[Dataset entries]
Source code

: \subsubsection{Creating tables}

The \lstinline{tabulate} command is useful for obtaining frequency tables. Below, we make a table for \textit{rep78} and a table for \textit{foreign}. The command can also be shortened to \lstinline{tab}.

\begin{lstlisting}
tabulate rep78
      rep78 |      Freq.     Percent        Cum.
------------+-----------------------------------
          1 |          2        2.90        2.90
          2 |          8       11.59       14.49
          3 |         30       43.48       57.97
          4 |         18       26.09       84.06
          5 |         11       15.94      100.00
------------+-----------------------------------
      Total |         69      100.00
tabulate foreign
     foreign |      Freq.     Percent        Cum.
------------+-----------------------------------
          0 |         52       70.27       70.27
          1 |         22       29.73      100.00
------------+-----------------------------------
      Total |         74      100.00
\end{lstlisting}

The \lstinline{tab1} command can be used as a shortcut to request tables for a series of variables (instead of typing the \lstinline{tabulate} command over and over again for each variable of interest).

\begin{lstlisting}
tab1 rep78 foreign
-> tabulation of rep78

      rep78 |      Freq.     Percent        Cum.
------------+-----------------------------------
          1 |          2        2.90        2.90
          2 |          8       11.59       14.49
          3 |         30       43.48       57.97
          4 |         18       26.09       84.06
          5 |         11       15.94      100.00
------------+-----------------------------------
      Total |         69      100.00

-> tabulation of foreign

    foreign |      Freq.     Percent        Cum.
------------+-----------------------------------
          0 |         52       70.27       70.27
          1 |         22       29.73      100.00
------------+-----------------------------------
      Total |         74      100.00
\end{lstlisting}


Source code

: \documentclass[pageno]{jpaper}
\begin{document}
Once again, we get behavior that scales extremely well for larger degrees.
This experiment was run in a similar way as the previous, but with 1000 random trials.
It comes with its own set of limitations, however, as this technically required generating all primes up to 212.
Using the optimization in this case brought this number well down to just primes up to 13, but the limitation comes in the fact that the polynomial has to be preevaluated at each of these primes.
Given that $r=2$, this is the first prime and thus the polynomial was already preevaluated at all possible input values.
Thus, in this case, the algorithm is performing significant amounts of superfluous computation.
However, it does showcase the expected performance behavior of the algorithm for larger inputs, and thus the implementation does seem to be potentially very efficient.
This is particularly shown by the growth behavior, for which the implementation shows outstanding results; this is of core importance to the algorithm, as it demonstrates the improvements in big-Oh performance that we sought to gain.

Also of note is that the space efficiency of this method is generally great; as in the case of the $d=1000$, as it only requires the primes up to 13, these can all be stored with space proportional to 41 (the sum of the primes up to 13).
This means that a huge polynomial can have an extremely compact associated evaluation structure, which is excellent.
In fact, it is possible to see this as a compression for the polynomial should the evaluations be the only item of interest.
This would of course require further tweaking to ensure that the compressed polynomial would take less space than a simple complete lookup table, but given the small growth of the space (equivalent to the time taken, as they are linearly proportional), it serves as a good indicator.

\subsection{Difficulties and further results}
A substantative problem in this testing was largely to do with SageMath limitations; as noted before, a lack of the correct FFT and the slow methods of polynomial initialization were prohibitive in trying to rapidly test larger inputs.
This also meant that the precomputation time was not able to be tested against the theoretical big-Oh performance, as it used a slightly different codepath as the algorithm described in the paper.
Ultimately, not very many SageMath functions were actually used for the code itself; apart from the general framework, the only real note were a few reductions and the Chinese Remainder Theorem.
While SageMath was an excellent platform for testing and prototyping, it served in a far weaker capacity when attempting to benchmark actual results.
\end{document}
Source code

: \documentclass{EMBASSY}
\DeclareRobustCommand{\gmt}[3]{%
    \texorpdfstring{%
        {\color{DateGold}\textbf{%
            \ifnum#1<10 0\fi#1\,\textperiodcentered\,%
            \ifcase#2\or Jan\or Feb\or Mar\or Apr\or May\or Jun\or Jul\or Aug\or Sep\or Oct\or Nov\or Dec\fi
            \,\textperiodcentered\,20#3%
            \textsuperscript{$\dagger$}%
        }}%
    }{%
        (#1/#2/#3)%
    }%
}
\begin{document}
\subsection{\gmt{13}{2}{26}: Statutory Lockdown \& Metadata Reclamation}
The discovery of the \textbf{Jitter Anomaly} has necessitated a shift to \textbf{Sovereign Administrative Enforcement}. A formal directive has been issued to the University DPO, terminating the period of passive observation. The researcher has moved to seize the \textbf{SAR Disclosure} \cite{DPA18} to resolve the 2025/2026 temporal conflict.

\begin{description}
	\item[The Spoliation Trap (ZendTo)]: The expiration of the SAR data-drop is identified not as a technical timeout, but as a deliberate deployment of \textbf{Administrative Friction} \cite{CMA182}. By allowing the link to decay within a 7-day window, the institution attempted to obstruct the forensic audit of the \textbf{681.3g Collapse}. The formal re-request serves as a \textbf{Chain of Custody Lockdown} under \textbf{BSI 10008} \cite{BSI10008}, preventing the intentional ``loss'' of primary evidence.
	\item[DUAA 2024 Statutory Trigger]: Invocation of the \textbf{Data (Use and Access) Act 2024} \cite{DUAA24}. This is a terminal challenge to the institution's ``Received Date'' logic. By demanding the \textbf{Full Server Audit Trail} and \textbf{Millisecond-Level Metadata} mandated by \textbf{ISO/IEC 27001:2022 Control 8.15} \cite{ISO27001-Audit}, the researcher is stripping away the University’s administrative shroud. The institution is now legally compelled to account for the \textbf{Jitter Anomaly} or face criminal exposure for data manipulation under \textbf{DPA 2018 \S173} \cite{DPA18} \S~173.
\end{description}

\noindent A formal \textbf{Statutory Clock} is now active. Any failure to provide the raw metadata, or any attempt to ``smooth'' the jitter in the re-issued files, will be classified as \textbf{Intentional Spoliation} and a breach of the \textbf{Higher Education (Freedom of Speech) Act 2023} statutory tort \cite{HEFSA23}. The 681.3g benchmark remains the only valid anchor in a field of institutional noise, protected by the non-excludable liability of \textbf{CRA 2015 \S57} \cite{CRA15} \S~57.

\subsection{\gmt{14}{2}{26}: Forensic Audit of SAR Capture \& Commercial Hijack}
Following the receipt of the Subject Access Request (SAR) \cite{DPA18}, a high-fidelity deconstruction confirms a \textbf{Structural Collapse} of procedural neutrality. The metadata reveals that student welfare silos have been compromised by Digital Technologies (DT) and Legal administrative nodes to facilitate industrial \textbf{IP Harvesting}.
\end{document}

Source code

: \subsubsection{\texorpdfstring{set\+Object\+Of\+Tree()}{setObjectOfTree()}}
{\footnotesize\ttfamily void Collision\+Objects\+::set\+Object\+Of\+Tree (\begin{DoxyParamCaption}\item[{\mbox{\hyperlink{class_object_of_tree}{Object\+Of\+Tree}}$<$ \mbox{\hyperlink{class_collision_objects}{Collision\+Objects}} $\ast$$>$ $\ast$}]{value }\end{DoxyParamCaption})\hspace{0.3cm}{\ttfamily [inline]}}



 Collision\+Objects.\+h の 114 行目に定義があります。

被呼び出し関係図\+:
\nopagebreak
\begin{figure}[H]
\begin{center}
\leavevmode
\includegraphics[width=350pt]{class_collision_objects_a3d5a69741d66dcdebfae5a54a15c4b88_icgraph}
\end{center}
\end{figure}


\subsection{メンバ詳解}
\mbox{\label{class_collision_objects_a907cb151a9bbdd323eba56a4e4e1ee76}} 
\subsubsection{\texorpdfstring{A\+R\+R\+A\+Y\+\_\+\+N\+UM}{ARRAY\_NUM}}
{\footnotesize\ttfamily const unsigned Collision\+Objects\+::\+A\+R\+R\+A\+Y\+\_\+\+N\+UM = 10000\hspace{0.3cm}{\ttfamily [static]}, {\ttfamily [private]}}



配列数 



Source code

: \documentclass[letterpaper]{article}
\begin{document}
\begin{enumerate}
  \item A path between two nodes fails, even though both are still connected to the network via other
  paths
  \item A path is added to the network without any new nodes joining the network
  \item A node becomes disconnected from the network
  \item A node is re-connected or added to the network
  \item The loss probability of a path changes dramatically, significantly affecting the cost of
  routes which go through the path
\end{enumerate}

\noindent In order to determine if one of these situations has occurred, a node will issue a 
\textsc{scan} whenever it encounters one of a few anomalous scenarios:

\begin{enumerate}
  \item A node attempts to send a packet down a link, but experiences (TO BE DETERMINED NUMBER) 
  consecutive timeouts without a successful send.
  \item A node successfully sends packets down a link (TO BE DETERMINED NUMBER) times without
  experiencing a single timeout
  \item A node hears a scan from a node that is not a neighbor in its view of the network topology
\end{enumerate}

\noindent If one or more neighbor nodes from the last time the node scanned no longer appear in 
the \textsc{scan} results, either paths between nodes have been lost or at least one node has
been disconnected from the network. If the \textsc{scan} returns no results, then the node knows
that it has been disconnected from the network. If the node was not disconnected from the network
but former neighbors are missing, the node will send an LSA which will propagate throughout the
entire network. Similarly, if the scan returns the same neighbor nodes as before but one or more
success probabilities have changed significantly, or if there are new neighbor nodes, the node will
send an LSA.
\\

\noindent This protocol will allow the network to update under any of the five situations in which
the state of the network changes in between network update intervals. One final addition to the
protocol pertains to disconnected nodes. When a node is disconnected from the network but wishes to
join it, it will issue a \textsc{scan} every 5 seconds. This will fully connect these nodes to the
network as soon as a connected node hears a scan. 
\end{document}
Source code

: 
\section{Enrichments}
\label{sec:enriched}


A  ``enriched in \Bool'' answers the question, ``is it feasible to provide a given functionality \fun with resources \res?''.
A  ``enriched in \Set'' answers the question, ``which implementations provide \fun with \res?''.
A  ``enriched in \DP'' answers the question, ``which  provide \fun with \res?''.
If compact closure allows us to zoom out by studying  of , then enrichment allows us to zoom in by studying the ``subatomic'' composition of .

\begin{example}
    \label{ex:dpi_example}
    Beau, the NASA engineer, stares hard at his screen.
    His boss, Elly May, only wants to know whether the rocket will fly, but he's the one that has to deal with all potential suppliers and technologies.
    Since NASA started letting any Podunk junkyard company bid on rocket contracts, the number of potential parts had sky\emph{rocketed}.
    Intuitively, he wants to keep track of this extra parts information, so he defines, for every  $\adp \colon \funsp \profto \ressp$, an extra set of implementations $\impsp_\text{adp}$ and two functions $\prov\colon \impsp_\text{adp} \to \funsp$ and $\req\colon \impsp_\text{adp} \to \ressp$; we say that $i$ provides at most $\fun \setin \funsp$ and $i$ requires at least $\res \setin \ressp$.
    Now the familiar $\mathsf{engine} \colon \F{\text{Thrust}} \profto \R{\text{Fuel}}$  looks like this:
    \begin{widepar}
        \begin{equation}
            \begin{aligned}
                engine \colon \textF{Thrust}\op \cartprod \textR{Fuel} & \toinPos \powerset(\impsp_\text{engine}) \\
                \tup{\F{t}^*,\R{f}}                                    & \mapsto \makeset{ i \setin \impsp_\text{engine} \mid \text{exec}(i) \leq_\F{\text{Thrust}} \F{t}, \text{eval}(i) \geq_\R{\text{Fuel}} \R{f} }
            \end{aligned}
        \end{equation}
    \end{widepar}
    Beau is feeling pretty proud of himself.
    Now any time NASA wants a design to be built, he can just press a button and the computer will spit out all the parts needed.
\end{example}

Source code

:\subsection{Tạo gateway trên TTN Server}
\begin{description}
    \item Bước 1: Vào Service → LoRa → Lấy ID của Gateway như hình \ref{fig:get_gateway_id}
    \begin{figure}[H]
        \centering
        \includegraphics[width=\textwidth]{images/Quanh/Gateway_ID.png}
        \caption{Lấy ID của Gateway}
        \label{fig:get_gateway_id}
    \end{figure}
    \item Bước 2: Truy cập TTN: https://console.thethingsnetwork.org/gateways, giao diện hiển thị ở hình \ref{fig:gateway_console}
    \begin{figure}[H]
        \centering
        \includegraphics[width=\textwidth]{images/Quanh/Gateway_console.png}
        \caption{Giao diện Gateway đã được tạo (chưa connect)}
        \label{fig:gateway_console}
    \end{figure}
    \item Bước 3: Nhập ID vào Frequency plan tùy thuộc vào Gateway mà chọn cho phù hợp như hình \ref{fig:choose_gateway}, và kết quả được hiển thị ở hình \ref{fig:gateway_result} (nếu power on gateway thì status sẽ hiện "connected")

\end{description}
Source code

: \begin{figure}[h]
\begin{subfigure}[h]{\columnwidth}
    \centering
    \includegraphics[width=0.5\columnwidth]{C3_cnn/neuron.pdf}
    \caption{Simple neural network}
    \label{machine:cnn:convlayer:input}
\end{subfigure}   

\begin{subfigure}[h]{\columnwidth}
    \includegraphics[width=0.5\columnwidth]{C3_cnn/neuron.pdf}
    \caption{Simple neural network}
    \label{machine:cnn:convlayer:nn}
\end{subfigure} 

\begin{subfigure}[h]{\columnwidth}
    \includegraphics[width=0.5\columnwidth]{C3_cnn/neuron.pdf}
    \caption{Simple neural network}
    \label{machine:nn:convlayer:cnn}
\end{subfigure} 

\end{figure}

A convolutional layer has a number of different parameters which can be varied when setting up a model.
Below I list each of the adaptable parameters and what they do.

◆ **WHAT IS EXPECTED**
Reproduce the entries above exactly, but only the lines between the line holding "send an LSA." and the line holding "join it, it", inclusive.

◆ **TASK RESULT**
send an LSA.
\\

\noindent This protocol will allow the network to update under any of the five situations in which
the state of the network changes in between network update intervals. One final addition to the
protocol pertains to disconnected nodes. When a node is disconnected from the network but wishes to
join it, it will issue a \textsc{scan} every 5 seconds. This will fully connect these nodes to the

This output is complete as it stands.